• _EXTRACTED DATA_

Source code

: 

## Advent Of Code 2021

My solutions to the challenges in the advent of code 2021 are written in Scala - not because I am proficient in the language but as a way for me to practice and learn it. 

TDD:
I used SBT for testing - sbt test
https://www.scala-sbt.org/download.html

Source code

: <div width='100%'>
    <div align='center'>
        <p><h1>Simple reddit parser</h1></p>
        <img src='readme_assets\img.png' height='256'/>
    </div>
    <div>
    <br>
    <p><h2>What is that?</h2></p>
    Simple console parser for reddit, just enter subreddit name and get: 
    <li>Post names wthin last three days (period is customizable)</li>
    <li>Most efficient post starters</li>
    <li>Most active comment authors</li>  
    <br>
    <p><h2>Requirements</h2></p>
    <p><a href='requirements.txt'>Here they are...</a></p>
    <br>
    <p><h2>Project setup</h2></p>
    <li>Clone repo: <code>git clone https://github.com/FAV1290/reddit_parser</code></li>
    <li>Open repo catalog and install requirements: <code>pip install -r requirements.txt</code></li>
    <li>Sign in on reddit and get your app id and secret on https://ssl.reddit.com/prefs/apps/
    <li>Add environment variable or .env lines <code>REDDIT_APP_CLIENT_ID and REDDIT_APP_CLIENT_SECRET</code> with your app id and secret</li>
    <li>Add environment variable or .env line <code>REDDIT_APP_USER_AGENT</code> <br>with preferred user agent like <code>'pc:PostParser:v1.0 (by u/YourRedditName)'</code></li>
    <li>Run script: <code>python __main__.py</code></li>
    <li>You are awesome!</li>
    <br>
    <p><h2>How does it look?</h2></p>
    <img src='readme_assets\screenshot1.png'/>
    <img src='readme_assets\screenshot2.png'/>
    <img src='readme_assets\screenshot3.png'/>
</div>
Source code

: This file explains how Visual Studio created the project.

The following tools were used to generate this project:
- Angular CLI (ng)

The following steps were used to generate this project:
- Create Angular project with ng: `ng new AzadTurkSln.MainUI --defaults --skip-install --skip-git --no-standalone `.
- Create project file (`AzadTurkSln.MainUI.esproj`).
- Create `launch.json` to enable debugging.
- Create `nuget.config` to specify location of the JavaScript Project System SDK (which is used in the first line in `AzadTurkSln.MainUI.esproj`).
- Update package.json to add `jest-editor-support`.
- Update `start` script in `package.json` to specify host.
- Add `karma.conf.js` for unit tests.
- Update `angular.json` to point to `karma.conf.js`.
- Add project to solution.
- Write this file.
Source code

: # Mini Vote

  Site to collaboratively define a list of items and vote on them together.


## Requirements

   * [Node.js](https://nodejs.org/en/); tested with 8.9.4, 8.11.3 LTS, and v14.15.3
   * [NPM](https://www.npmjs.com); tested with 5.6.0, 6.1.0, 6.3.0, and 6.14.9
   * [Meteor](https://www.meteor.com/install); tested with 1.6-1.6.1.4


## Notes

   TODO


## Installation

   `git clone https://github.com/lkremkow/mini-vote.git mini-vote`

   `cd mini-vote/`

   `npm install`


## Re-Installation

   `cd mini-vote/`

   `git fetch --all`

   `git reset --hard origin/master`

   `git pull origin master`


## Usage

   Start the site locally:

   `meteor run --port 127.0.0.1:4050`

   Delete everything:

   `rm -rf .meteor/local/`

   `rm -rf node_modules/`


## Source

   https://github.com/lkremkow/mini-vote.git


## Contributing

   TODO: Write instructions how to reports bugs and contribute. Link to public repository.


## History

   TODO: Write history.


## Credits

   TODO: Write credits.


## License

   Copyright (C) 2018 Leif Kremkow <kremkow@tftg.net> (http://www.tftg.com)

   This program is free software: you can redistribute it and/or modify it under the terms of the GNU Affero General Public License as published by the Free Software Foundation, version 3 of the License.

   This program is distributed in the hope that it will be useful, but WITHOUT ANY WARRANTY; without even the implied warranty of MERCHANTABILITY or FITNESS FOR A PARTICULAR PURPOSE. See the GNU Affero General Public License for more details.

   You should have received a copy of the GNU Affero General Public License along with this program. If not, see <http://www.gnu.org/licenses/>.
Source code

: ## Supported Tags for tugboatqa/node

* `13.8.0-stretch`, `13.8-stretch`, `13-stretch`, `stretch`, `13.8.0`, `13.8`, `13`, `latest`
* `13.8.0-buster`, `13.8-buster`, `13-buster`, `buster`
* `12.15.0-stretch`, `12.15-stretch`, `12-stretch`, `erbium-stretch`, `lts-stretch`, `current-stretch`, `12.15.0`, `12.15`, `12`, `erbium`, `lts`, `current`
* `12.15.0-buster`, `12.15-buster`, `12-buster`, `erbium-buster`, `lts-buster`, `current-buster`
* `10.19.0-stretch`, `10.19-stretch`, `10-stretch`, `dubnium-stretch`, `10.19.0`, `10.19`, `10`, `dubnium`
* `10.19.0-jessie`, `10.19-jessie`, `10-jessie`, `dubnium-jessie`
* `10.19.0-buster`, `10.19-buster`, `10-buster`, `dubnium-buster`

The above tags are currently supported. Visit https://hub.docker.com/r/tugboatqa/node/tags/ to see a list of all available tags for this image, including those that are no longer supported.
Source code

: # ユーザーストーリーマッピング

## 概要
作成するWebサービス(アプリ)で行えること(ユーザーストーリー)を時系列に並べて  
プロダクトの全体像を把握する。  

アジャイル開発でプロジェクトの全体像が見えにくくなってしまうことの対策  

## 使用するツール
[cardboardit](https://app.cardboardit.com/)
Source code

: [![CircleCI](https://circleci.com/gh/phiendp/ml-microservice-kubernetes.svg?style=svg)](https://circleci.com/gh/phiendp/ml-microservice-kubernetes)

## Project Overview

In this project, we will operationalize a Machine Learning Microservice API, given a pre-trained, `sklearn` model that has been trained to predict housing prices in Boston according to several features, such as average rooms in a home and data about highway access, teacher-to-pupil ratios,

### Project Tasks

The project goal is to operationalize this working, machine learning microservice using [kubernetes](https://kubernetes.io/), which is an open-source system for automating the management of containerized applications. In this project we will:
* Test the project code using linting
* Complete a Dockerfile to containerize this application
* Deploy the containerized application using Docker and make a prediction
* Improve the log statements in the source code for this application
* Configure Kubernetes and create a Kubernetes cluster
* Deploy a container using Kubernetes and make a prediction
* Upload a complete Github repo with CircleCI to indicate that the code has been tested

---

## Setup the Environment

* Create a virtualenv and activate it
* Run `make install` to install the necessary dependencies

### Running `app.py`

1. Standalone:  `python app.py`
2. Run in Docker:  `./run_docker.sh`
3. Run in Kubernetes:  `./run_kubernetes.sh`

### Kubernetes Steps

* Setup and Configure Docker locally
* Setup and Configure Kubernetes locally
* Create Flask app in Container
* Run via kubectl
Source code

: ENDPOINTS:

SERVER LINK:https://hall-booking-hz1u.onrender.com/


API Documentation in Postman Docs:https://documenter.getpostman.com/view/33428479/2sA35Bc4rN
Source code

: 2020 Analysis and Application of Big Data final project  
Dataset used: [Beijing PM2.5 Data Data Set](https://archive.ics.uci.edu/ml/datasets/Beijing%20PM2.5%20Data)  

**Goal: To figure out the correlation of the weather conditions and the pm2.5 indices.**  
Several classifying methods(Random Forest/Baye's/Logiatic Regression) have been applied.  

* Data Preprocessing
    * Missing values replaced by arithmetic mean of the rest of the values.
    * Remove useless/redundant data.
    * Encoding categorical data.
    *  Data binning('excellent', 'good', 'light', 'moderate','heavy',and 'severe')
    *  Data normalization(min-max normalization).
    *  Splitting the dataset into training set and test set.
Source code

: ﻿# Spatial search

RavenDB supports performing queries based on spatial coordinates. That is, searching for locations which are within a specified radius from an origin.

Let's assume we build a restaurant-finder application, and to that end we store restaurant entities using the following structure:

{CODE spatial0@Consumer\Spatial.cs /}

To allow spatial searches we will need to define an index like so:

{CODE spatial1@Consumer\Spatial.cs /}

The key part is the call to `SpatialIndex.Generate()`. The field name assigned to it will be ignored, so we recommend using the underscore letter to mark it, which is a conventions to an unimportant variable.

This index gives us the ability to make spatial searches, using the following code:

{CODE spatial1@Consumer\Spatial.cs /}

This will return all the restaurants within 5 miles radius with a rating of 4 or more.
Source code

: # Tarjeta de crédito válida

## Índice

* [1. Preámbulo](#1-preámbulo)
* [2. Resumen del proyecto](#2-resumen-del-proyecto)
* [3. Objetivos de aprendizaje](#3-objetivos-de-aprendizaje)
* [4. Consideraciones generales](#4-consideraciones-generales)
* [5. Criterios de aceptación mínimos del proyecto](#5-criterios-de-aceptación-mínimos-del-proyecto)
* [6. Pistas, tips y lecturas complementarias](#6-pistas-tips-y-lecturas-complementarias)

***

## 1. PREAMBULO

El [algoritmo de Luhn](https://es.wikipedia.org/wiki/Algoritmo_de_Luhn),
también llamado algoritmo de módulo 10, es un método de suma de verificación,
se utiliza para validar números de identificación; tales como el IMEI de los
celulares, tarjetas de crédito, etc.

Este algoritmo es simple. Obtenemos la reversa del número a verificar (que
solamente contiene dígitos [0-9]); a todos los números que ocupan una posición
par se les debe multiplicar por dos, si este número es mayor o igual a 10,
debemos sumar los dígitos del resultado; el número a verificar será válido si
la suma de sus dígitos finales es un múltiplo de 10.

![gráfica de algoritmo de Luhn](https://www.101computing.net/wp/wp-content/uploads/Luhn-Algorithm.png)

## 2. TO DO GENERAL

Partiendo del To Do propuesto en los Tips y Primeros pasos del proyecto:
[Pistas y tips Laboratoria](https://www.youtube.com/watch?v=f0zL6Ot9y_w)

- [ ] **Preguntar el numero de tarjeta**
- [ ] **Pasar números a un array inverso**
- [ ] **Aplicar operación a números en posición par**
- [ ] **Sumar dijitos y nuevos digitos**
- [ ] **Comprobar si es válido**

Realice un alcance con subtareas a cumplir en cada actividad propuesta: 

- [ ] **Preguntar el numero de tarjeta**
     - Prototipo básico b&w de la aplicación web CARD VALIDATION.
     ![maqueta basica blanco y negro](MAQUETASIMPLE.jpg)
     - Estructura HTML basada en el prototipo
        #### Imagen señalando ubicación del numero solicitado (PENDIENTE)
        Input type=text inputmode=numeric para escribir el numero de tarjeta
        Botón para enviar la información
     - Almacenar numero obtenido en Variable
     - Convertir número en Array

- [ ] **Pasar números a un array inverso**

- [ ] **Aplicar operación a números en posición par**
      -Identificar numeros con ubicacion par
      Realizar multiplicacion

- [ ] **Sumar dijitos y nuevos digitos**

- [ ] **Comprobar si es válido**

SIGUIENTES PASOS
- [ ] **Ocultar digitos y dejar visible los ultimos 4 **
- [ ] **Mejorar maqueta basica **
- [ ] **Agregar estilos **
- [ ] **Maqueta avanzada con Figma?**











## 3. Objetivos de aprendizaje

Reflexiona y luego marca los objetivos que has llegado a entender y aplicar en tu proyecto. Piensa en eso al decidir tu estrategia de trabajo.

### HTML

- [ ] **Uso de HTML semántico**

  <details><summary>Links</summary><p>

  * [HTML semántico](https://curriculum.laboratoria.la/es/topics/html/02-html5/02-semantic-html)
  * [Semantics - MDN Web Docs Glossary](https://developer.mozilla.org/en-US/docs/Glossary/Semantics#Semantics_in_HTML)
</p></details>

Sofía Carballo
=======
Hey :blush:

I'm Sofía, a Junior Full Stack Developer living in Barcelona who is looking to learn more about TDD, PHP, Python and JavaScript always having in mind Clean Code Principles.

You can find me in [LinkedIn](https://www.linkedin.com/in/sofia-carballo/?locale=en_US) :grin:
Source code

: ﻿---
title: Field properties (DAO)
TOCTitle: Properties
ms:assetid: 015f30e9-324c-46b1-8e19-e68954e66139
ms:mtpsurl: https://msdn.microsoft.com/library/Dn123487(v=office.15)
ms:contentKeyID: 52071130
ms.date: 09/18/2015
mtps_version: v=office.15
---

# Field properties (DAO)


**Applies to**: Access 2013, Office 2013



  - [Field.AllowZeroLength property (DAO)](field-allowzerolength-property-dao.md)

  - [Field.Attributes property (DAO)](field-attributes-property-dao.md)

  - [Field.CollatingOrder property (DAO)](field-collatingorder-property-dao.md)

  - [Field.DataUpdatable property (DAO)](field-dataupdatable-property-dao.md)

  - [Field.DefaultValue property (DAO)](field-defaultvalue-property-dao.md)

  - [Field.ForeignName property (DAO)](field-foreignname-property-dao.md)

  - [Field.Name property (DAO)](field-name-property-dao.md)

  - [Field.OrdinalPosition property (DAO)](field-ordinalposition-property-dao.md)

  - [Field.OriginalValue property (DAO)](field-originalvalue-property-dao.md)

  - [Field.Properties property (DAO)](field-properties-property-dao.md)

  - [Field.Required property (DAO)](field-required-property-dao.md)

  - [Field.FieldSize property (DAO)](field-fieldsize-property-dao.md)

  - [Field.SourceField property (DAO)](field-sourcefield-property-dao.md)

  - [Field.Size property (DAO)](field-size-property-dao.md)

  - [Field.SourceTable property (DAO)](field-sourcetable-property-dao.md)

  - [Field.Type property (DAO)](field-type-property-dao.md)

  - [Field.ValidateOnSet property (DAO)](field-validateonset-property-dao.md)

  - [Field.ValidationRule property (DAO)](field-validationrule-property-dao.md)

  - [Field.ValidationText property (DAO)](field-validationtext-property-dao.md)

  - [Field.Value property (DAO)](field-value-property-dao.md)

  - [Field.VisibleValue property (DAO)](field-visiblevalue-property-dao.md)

• _AIM OF THE EXERCISE_
Copy out all lines of the listing above that include "define".

• _PROBLEM SOLUTION_
  Site to collaboratively define a list of items and vote on them together.
To allow spatial searches we will need to define an index like so:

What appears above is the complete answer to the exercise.